Les Etats-Unis ont annoncé des sanctions contre deux députés du Hezbollah, accusés d'"exploiter le système politique et financier" du Liban au profit du Hezbollah et de l'Iran

Le président du parlement libanais Nabih Berri lors d'un entretien avec l'Associated Press à Beyrouth, au Liban, le 11 mai 2018 (Crédit : AP/Hussein Malla)
Le président du parlement libanais Nabih Berri lors d'un entretien avec l'Associated Press à Beyrouth, au Liban, le 11 mai 2018 (Crédit : AP/Hussein Malla)
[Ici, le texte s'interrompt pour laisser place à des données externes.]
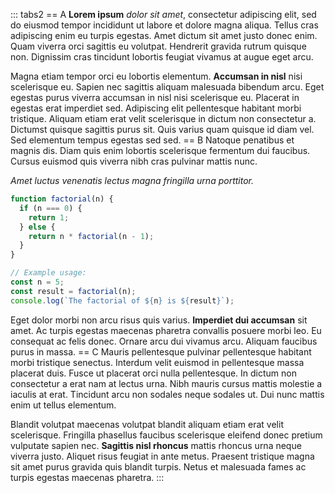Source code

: ::: tabs2
== A
**Lorem ipsum** _dolor sit amet_, consectetur adipiscing elit, sed do eiusmod tempor incididunt ut labore et dolore magna aliqua. Tellus cras adipiscing enim eu turpis egestas. Amet dictum sit amet justo donec enim. Quam viverra orci sagittis eu volutpat. Hendrerit gravida rutrum quisque non. Dignissim cras tincidunt lobortis feugiat vivamus at augue eget arcu.

Magna etiam tempor orci eu lobortis elementum. **Accumsan in nisl** nisi scelerisque eu. Sapien nec sagittis aliquam malesuada bibendum arcu. Eget egestas purus viverra accumsan in nisl nisi scelerisque eu. Placerat in egestas erat imperdiet sed. Adipiscing elit pellentesque habitant morbi tristique. Aliquam etiam erat velit scelerisque in dictum non consectetur a. Dictumst quisque sagittis purus sit. Quis varius quam quisque id diam vel. Sed elementum tempus egestas sed sed.
== B
Natoque penatibus et magnis dis. Diam quis enim lobortis scelerisque fermentum dui faucibus. Cursus euismod quis viverra nibh cras pulvinar mattis nunc.

_Amet luctus venenatis lectus magna fringilla urna porttitor._

```js
function factorial(n) {
  if (n === 0) {
    return 1;
  } else {
    return n * factorial(n - 1);
  }
}

// Example usage:
const n = 5;
const result = factorial(n);
console.log(`The factorial of ${n} is ${result}`);
```

Eget dolor morbi non arcu risus quis varius. **Imperdiet dui accumsan** sit amet. Ac turpis egestas maecenas pharetra convallis posuere morbi leo. Eu consequat ac felis donec. Ornare arcu dui vivamus arcu. Aliquam faucibus purus in massa.
== C
Mauris pellentesque pulvinar pellentesque habitant morbi tristique senectus. Interdum velit euismod in pellentesque massa placerat duis. Fusce ut placerat orci nulla pellentesque. In dictum non consectetur a erat nam at lectus urna. Nibh mauris cursus mattis molestie a iaculis at erat. Tincidunt arcu non sodales neque sodales ut. Dui nunc mattis enim ut tellus elementum.

Blandit volutpat maecenas volutpat blandit aliquam etiam erat velit scelerisque. Fringilla phasellus faucibus scelerisque eleifend donec pretium vulputate sapien nec. **Sagittis nisl rhoncus** mattis rhoncus urna neque viverra justo. Aliquet risus feugiat in ante metus. Praesent tristique magna sit amet purus gravida quis blandit turpis. Netus et malesuada fames ac turpis egestas maecenas pharetra.
:::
Le chef du Parlement libanais Nabih Berri a condamné mercredi les sanctions américaines imposées la veille contre trois responsables du puissant mouvement terroriste chiite Hezbollah, les qualifiant d’ « agression » contre le pays.

Les Etats-Unis ont annoncé mardi des sanctions contre deux députés du Hezbollah, Amine Cherri et Mohamad Hasan Raad, accusés d' »exploiter le système politique et financier » du Liban au profit du Hezbollah et de l’Iran, selon un communiqué du Trésor.

Ils ont également sanctionné Wafic Safa, chef de l’appareil sécuritaire du Hezbollah, un puissant mouvement terroriste, allié de l’Iran.

Ces sanctions inédites contre des élus du Hezbollah constituent « une agression contre la chambre des représentants, et certainement contre le Liban », a déclaré M. Berri dans un communiqué publié par la présidence du Parlement.

Chef de l’Assemblée nationale depuis 1992, M. Berri est le chef du mouvement chiite Amal et un allié du Hezbollah.

Mardi, un député du Hezbollah, Ali Fayad, avait qualifié ces sanctions d’ « humiliation » pour le peuple libanais.

Les Etats-Unis ont multiplié ces deux dernières années les sanctions contre l’Iran, leur bête noire, ainsi que contre ses alliés régionaux comme le Hezbollah.

En tout, 50 membres ou entités liés au Hezbollah ont été placés depuis 2017 sur la liste des sanctions américaines pour terrorisme.

Le mouvement chiite « menace la stabilité politique et économique du Liban et de la région, tout cela au détriment du peuple libanais », a affirmé mardi Sigal Mandelker, la sous-secrétaire au Trésor américain.